#### Provided information
+++
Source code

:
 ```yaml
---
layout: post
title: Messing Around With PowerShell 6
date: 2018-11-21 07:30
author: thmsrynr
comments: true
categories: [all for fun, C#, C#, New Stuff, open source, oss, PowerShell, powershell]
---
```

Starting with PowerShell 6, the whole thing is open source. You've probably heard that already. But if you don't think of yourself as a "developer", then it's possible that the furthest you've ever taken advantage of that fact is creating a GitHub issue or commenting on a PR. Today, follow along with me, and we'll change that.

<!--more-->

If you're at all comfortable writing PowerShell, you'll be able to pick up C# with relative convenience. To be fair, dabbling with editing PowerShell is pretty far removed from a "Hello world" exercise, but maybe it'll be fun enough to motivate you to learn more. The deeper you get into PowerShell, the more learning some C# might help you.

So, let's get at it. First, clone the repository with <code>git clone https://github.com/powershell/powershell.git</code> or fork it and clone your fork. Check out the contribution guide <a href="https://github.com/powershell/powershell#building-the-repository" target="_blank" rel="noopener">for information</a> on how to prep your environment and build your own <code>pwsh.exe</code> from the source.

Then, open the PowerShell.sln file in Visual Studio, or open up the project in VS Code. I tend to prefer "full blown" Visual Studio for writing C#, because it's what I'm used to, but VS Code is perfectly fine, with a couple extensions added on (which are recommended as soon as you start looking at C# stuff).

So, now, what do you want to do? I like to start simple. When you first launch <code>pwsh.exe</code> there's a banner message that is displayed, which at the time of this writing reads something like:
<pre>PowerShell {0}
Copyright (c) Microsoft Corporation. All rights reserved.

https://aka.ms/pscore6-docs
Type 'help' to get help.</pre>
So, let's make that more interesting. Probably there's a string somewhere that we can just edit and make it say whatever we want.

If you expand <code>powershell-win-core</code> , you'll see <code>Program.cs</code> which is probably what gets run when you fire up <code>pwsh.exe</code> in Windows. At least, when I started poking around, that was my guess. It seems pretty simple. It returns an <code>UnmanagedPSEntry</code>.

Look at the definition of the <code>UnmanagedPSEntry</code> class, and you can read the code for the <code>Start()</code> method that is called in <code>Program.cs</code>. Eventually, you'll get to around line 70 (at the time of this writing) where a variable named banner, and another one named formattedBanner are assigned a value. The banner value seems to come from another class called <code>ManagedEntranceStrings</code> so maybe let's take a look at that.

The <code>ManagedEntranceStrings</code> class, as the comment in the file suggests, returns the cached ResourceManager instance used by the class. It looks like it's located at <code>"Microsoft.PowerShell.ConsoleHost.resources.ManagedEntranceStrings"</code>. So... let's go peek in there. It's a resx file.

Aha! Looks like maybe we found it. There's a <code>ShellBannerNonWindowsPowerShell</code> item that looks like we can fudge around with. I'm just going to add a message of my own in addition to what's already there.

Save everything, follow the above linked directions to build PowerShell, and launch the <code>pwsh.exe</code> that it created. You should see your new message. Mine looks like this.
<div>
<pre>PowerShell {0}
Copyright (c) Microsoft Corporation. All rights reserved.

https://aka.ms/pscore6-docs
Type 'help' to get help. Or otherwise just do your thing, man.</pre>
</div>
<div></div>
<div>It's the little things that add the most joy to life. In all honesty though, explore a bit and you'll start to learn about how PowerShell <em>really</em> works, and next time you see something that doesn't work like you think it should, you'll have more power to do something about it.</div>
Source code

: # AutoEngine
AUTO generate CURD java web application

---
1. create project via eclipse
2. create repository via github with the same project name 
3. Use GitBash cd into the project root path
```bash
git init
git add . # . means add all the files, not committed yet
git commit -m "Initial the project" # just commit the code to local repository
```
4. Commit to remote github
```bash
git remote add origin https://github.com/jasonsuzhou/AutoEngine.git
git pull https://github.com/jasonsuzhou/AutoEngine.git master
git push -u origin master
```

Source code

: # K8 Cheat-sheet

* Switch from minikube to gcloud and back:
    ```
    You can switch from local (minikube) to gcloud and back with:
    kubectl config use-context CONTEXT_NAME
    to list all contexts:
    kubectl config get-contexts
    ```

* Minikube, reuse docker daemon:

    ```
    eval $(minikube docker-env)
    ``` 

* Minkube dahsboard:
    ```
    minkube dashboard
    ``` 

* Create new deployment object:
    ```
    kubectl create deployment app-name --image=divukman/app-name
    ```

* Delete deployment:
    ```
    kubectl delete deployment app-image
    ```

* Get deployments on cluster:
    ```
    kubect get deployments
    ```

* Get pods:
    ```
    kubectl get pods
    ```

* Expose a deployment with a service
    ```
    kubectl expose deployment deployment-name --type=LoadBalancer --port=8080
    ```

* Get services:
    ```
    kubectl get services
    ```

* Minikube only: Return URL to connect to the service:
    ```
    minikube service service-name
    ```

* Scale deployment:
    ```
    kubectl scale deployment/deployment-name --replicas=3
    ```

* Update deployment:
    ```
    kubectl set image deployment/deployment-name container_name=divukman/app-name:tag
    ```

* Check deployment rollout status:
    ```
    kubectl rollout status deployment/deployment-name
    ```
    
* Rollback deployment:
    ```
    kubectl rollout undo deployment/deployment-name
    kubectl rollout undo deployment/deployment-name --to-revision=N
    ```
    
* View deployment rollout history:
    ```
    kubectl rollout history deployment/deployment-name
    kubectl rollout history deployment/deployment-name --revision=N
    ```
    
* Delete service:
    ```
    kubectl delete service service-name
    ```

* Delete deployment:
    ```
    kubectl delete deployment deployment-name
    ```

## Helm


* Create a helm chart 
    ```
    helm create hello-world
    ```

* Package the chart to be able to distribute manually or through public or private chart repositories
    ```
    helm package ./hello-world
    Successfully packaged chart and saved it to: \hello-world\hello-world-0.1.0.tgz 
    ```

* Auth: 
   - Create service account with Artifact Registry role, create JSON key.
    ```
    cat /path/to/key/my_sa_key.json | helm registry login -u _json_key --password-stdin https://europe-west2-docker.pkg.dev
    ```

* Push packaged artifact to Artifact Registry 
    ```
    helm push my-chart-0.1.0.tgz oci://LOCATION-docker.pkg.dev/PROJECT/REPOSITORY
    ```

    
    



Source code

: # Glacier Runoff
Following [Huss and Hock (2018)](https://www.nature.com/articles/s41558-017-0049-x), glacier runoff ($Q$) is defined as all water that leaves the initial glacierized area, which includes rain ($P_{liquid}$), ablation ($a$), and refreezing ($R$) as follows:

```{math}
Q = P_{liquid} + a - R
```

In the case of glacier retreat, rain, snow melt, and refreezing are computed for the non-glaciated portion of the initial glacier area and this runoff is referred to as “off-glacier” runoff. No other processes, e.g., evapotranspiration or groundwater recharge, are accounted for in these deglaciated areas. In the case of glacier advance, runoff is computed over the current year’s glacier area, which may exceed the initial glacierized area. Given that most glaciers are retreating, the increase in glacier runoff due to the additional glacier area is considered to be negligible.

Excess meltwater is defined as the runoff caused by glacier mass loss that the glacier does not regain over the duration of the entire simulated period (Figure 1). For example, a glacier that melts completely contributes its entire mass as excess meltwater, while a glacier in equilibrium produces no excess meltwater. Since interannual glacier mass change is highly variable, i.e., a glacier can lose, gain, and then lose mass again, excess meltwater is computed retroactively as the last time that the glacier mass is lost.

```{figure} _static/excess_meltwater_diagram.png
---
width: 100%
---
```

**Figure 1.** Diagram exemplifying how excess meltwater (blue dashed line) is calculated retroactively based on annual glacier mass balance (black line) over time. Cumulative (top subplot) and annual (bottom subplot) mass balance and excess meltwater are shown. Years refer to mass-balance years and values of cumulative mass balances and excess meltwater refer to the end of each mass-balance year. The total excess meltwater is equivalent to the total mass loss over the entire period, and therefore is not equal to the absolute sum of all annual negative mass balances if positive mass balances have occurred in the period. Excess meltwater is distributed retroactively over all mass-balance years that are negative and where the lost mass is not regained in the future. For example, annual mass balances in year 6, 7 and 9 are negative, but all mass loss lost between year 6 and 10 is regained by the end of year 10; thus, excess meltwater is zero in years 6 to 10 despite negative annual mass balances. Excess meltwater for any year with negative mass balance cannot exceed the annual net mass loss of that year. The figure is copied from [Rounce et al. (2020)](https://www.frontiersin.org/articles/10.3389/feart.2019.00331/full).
+++
#### Work required
Search the records line by line for the word "think" and copy every line where it appears.

#### Exercise response
Starting with PowerShell 6, the whole thing is open source. You've probably heard that already. But if you don't think of yourself as a "developer", then it's possible that the furthest you've ever taken advantage of that fact is creating a GitHub issue or commenting on a PR. Today, follow along with me, and we'll change that.
<div>It's the little things that add the most joy to life. In all honesty though, explore a bit and you'll start to learn about how PowerShell <em>really</em> works, and next time you see something that doesn't work like you think it should, you'll have more power to do something about it.</div>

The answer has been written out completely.